* WHAT TO WORK ON: Return every line from the records below with the string "implementação".

* EXERCISE MATERIAL:

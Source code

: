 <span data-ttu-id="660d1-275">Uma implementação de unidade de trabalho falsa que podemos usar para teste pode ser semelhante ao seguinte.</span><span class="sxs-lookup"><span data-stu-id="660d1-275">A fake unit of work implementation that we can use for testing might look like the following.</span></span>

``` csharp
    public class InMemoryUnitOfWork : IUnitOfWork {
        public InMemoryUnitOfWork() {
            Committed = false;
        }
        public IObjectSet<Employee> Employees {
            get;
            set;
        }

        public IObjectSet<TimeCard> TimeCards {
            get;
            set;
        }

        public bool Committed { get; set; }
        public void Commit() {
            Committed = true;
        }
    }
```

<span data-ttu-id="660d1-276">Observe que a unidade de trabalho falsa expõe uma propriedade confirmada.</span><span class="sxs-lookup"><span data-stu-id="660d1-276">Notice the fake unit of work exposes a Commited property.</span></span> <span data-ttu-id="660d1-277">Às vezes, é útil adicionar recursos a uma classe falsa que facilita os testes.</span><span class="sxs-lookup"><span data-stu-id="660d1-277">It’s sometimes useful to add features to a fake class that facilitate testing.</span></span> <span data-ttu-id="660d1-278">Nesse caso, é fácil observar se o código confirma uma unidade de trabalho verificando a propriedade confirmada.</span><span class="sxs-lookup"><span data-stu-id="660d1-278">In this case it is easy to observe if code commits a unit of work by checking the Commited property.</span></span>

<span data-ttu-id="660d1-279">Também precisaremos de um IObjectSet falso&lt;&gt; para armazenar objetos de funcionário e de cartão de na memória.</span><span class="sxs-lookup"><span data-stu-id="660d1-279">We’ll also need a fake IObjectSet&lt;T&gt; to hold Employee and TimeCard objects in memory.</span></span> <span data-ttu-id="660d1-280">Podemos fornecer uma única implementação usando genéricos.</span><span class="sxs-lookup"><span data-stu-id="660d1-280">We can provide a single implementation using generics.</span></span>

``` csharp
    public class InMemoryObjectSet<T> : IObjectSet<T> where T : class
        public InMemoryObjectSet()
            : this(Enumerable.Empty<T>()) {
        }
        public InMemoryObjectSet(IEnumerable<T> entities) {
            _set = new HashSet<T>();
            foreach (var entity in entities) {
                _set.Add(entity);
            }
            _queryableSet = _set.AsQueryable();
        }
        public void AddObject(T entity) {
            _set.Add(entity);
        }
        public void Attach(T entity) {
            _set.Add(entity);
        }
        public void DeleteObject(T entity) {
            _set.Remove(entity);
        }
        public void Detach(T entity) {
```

* ANSWER SECTION:
: <span data-ttu-id="660d1-275">Uma implementação de unidade de trabalho falsa que podemos usar para teste pode ser semelhante ao seguinte.</span><span class="sxs-lookup"><span data-stu-id="660d1-275">A fake unit of work implementation that we can use for testing might look like the following.</span></span>
<span data-ttu-id="660d1-279">Também precisaremos de um IObjectSet falso&lt;&gt; para armazenar objetos de funcionário e de cartão de na memória.</span><span class="sxs-lookup"><span data-stu-id="660d1-279">We’ll also need a fake IObjectSet&lt;T&gt; to hold Employee and TimeCard objects in memory.</span></span> <span data-ttu-id="660d1-280">Podemos fornecer uma única implementação usando genéricos.</span><span class="sxs-lookup"><span data-stu-id="660d1-280">We can provide a single implementation using generics.</span></span>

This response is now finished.